Working data: Begin

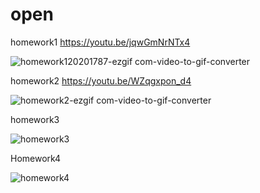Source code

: # open

homework1 
https://youtu.be/jqwGmNrNTx4

![homework120201787-ezgif com-video-to-gif-converter](https://github.com/user-attachments/assets/57cb1a12-eac3-41c9-8c48-957990327eb0)



homework2 
https://youtu.be/WZqgxpon_d4

![homework2-ezgif com-video-to-gif-converter](https://github.com/user-attachments/assets/85597622-fa9e-496b-b1cf-e706641a908e)

homework3

![homework3](https://github.com/user-attachments/assets/9627b4d5-e633-408d-abad-ab382b75dcd9)


Homework4

![homework4](https://github.com/user-attachments/assets/8abfca25-cc92-4074-97b6-b0c1f7256190)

Working data: End

## What is being asked
Leaving the pictures behind, return every line above exactly.

## Result of the exercise
Source code

: # open

homework1 
https://youtu.be/jqwGmNrNTx4

![homework120201787-ezgif com-video-to-gif-converter](https://github.com/user-attachments/assets/57cb1a12-eac3-41c9-8c48-957990327eb0)



homework2 
https://youtu.be/WZqgxpon_d4

![homework2-ezgif com-video-to-gif-converter](https://github.com/user-attachments/assets/85597622-fa9e-496b-b1cf-e706641a908e)

homework3

![homework3](https://github.com/user-attachments/assets/9627b4d5-e633-408d-abad-ab382b75dcd9)


Homework4

![homework4](https://github.com/user-attachments/assets/8abfca25-cc92-4074-97b6-b0c1f7256190)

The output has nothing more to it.